We already have more than 1,300 requests from people in Ethiopia and abroad frantically looking to contact their relatives. We know this is just the tip of the iceberg.

Some, tragically, are already dead. Recovering bodies will be a huge challenge, which can leave families without closure on the fate of their loved ones.

Planning our response

Hospitals and primary health-care facilities in northern Ethiopia, in and around areas that have seen intense fighting, are in urgent need of medical supplies.

We delivered medical supplies to health care facilities in North Amhara and first aid supplies to the ERCS, but many urgent needs remain.

Displaced families urgently need food, water, and shelter. We need to get emergency relief items like blankets, sleep mats, and jerry cans out to families urgently.

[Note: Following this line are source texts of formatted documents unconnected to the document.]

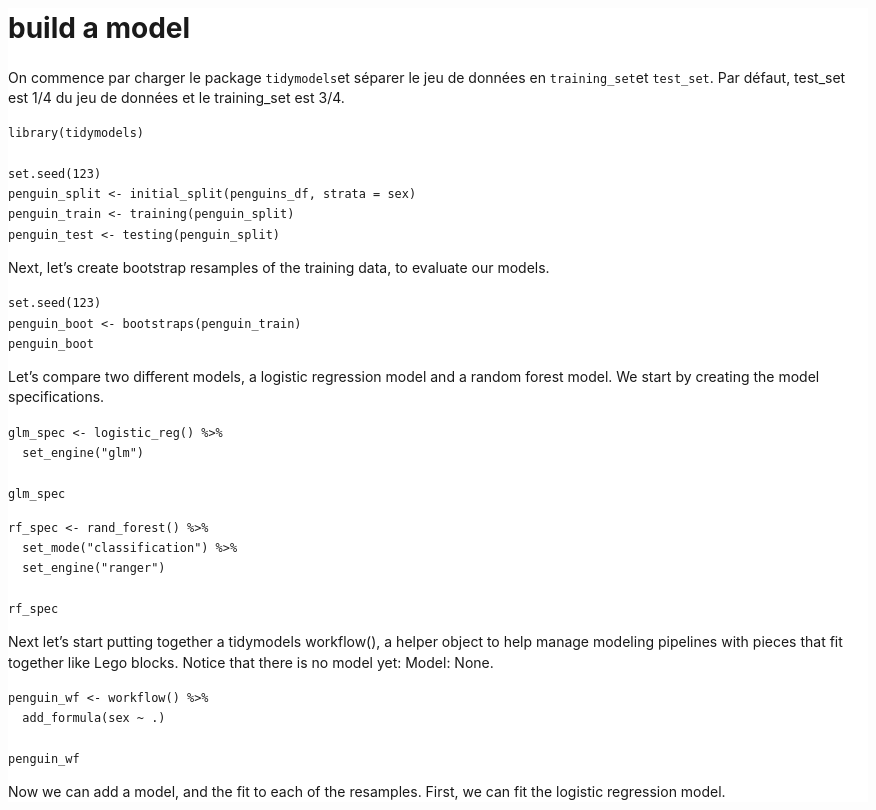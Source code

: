 # build a model

On commence par charger le package `tidymodels`et séparer le jeu de données en 
`training_set`et `test_set`. Par défaut, test_set est 1/4 du jeu de données et 
le training_set est 3/4.

```{r}
library(tidymodels)

set.seed(123)
penguin_split <- initial_split(penguins_df, strata = sex)
penguin_train <- training(penguin_split)
penguin_test <- testing(penguin_split)
```

Next, let’s create bootstrap resamples of the training data, to evaluate our 
models.

```{r}
set.seed(123)
penguin_boot <- bootstraps(penguin_train)
penguin_boot
```

Let’s compare two different models, a logistic regression model and a random 
forest model. We start by creating the model specifications.

```{r}
glm_spec <- logistic_reg() %>%
  set_engine("glm")

glm_spec
```

```{r}
rf_spec <- rand_forest() %>%
  set_mode("classification") %>%
  set_engine("ranger")

rf_spec
```

Next let’s start putting together a tidymodels workflow(), a helper object to 
help manage modeling pipelines with pieces that fit together like Lego blocks. 
Notice that there is no model yet: Model: None.

```{r}
penguin_wf <- workflow() %>%
  add_formula(sex ~ .)

penguin_wf
```

Now we can add a model, and the fit to each of the resamples. First, we can fit 
the logistic regression model.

As clashes move to the east, health care facilities in Tigray Region need support to care for the wounded, and other hospitals are running out of drugs and supplies for routine medical issues. Ambulances must continue to do their work to transport the injured from the frontlines and have the first aid supplies to do so.

People need help to restore contact with their loved ones in Tigray Region, elsewhere in Ethiopia and abroad. The needs of those detained in relation to the fighting in Tigray Region must not be forgotten, including their right to contact and receive news from their families.

However, so much is still unknown on the level of violence and subsequent suffering that people in the Tigray region have endured in just three weeks. Phone and internet remains down, which hinders our ability to independently verify reports.

Now all eyes are on Mekelle, Tigray's capital. The city is home to more than 500,000 people, and we know some hospitals there are already running dangerously low on supplies.